Star Shaped Pegs in Maple Leaf Shaped Holes

I find it embarrassing that many Canadians know more about the American political system and landscape than their own.  Even worse, and what makes me mad, is that many – maybe most – Canadians apply American politics to their own country.  They associate certain Canadian parties or candidates with American parties or candidates they like or dislike and, based on a perceived similarity, choose who or what to support accordingly.  They don’t think in terms of Canada, and what’s good for it.  They don’t think about what we are or what we need.  They assume a direct correlation and don’t stop to think that we are a completely different country with different political problems to solve, different priorities, and a different outlook.

This is influenced by, among other things, the fact that we are at different stages of development, or political and economic maturity.  The U.S. is at its zenith.  They are the only superpower in the world, at the moment.  Canada is still in its ascendancy, or adolescence.  Obviously, a superpower at its zenith and an up and comer have different needs, outlooks, and priorities.  For one thing, when you’re on top it can seem that the only way is down, so you act to prevent or delay the inevitable downfall.  You tend to look at the world in terms of perceived threats.  You look over your shoulder.  Right now, China’s ascendancy is looking like a threat to American dominance.  By contrast, when you’re growing and developing you tend to look to the future, and new goals and opportunities.  This outlook could be seen by a superpower as not being in line with their interests, especially if you happen to share a continent with them.  By assuming and applying American views, we often work against our own ambitions.

The U.S. became independent about ninety years before us and in a completely different manner.  They fought a revolution, striking out on their own immediately.  Canadian independence came in stages, starting with Confederation in 1867, then our first independent declaration of war in WW1, then the Statute of Westminster in 1931, the first Canadian passports in the 1940s, and repatriation of the Constitution in the 1980s.  The final step of letting go of the apron strings and ending the symbolic relationship with the British monarchy to establish a Canadian republic – specifically, a secular republic – is one I’m looking forward to.

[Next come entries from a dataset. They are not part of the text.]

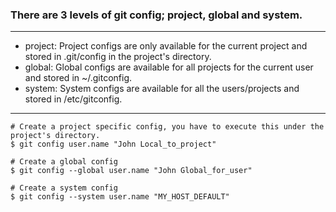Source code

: ### There are 3 levels of git config; project, global and system.

-----------------------------------------------
- project: Project configs are only available for the current project and stored in .git/config in the project's directory.
- global: Global configs are available for all projects for the current user and stored in ~/.gitconfig.
- system: System configs are available for all the users/projects and stored in /etc/gitconfig.
-----------------------------------------------

```
# Create a project specific config, you have to execute this under the project's directory.
$ git config user.name "John Local_to_project"

# Create a global config
$ git config --global user.name "John Global_for_user"

# Create a system config
$ git config --system user.name "MY_HOST_DEFAULT"
```
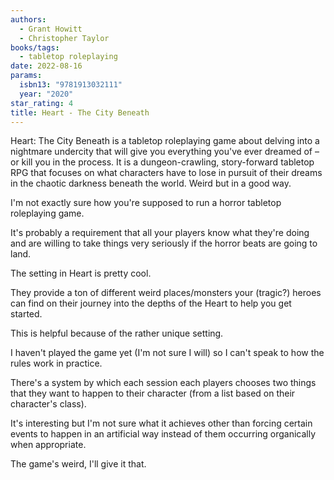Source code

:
 ```yaml
---
authors:
  - Grant Howitt
  - Christopher Taylor
books/tags:
  - tabletop roleplaying
date: 2022-08-16
params:
  isbn13: "9781913032111"
  year: "2020"
star_rating: 4
title: Heart - The City Beneath
---
```


Heart: The City Beneath is a tabletop roleplaying game about delving into a
nightmare undercity that will give you everything you've ever dreamed of – or
kill you in the process. It is a dungeon-crawling, story-forward tabletop RPG
that focuses on what characters have to lose in pursuit of their dreams in the
chaotic darkness beneath the world. Weird but in a good way.

<!--more-->

I'm not exactly sure how you're supposed to run a horror tabletop roleplaying
game.

It's probably a requirement that all your players know what they're doing and
are willing to take things very seriously if the horror beats are going to land.

The setting in Heart is pretty cool.

They provide a ton of different weird places/monsters your (tragic?) heroes can
find on their journey into the depths of the Heart to help you get started.

This is helpful because of the rather unique setting.

I haven't played the game yet (I'm not sure I will) so I can't speak to how the
rules work in practice.

There's a system by which each session each players chooses two things that they
want to happen to their character (from a list based on their character's
class).

It's interesting but I'm not sure what it achieves other than forcing certain
events to happen in an artificial way instead of them occurring organically when
appropriate.

The game's weird, I'll give it that.

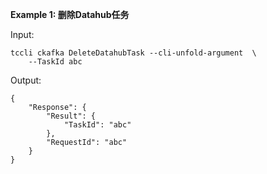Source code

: **Example 1: 删除Datahub任务**



Input: 

```
tccli ckafka DeleteDatahubTask --cli-unfold-argument  \
    --TaskId abc
```

Output: 
```
{
    "Response": {
        "Result": {
            "TaskId": "abc"
        },
        "RequestId": "abc"
    }
}
```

Here again, however, perceptions of American parallels interfere with true perceptions of Canadian realities.  Historically, any movement in Canada for full independence has been called a republican movement because the result will be a Canadian republic.  Unfortunately, when most Canadians hear the word ‘republican’, they think they hear ‘Republican’.  They apply American politics to Canadian politics and think a movement for a fully independent Canada would lead to Prime Minister George W. Bush – or something like that.  Most Canadians tend to dislike the American Republican party and its policies.  That probably explains why the American right wing media often portrays us negatively.  Those same Canadians tend to associate the Conservative party with American Republicans.  However, it is the Conservatives who are most commited to maintaining the links with the monarchy.  So, Canadians’ perceptions of the possibilities for their own country, and desirability of them, are skewed by inappropriate and inaccurate application of American models to Canada.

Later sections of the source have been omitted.